## DATA PROVIDED

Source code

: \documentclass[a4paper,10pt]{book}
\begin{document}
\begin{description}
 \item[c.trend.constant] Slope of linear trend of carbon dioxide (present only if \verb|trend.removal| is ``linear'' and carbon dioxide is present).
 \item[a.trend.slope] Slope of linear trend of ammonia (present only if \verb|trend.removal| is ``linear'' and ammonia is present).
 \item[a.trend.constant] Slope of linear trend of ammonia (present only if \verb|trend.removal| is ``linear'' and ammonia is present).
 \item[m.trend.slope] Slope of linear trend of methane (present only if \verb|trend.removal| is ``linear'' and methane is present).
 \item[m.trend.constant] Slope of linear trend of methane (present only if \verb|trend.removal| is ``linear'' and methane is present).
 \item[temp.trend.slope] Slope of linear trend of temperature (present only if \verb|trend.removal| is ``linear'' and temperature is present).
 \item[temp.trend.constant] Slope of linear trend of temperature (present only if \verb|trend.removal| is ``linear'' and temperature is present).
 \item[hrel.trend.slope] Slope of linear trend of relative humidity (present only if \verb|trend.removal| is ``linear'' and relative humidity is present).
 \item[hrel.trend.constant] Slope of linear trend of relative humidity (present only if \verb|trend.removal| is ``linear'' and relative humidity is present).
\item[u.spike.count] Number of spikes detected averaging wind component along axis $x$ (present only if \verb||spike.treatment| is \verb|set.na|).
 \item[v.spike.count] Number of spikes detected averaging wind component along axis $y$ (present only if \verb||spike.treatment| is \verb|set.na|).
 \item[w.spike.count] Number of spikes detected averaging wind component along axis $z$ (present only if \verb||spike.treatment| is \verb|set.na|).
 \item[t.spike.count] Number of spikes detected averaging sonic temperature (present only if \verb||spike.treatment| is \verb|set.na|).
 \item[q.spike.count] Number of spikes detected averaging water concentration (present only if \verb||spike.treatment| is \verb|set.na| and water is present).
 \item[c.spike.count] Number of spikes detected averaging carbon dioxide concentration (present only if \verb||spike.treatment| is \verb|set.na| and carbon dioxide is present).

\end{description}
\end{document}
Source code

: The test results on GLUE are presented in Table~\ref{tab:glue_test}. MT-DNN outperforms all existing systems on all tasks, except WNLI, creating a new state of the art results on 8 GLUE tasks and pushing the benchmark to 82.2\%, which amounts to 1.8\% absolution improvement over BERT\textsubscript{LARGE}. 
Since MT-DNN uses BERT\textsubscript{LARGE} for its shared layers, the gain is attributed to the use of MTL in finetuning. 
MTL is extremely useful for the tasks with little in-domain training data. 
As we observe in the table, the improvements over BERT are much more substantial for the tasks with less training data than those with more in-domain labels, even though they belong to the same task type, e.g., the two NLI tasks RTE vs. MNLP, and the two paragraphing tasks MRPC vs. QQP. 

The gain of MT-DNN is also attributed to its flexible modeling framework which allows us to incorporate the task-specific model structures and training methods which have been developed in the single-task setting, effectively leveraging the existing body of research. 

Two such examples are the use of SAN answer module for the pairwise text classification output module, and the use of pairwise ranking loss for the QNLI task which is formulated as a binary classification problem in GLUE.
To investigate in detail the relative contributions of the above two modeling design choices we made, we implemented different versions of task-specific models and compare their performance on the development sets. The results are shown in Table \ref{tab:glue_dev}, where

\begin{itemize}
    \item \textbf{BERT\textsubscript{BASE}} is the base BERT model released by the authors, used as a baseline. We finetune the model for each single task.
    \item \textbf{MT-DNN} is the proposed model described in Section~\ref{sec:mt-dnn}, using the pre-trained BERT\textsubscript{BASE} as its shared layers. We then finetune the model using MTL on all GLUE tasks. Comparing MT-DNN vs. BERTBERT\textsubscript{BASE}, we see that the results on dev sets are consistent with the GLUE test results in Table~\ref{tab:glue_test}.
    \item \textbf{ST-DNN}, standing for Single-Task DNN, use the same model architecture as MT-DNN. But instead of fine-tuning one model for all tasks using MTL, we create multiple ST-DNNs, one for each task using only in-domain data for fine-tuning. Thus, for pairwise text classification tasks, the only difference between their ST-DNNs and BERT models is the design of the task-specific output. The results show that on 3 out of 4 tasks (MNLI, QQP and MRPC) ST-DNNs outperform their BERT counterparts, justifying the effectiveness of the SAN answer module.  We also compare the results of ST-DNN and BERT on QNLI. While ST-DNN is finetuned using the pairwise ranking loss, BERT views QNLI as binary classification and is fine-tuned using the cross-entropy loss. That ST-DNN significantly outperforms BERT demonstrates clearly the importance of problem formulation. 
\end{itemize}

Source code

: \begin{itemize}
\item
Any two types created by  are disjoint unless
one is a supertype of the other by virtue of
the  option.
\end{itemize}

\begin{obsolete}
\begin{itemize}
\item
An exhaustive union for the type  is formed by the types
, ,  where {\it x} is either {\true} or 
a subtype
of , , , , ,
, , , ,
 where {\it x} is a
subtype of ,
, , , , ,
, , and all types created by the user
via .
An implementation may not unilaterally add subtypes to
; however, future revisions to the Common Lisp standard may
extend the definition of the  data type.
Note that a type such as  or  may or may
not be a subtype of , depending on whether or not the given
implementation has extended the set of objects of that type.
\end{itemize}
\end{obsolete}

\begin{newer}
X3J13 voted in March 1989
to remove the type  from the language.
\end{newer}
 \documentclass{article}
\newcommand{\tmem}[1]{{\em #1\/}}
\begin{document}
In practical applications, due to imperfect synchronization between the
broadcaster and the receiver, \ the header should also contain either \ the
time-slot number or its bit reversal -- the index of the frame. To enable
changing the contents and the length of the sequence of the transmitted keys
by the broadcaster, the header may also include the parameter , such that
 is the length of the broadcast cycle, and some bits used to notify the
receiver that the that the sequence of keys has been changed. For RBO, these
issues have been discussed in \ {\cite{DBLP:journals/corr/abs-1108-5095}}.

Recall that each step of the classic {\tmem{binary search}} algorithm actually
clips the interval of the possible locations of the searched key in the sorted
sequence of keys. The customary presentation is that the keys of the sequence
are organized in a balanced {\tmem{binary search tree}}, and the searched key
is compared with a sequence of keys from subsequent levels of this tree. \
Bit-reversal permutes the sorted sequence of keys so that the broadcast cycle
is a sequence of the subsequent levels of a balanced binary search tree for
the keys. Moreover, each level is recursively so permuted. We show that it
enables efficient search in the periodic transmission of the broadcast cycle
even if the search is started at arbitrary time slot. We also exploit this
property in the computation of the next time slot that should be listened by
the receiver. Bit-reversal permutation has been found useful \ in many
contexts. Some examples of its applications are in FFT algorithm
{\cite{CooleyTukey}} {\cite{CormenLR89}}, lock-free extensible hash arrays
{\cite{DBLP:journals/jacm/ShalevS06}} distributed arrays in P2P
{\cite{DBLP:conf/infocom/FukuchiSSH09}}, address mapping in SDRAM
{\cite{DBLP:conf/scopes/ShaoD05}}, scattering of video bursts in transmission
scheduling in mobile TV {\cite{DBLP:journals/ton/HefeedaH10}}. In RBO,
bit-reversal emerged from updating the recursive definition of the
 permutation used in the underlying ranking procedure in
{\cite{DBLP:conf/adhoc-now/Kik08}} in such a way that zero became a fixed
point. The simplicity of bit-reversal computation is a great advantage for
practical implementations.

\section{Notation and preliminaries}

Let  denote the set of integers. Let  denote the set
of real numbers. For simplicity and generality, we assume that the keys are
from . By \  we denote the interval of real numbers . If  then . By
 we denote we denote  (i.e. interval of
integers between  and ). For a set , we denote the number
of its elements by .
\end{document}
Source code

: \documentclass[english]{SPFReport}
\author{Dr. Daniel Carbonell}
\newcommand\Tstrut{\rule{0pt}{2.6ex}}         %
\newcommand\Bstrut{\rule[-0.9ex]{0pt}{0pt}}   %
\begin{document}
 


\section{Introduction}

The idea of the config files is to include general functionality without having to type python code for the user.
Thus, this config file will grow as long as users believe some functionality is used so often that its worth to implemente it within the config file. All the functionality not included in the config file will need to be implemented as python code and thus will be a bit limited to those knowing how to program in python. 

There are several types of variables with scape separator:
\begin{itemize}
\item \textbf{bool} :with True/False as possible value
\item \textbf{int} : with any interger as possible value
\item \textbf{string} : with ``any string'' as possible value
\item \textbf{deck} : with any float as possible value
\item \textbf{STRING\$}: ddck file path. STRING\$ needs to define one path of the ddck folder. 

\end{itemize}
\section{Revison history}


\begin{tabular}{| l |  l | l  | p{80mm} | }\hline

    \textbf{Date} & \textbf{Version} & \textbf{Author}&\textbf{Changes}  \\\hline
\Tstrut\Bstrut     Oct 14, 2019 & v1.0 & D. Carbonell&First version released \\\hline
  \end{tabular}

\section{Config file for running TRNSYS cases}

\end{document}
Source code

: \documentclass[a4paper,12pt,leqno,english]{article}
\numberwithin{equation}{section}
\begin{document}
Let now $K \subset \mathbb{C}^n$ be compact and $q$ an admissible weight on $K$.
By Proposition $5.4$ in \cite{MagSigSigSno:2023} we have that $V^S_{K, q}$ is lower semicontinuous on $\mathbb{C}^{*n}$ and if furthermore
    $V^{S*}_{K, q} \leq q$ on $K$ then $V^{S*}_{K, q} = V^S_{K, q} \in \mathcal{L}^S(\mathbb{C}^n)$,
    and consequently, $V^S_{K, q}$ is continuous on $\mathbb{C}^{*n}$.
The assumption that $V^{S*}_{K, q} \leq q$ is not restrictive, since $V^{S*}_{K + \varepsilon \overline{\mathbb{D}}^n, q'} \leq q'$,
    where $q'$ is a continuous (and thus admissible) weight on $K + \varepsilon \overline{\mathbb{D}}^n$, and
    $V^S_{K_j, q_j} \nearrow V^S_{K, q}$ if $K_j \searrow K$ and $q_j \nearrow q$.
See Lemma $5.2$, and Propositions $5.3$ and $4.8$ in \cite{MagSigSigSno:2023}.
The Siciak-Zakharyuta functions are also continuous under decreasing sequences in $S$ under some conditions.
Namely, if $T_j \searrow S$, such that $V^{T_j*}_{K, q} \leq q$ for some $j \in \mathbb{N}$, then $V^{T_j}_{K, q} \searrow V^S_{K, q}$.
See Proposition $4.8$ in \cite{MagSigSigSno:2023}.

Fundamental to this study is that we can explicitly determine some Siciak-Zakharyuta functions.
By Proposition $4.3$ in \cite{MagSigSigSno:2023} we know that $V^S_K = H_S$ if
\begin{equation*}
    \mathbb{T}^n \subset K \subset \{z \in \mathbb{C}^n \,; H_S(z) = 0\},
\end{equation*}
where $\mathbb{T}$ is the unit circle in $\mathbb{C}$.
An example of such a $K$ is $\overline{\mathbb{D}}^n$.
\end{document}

## TASK STATEMENT
Within the material, count each line that includes the word "transmission", and give the total by itself.

## RESPONSE
2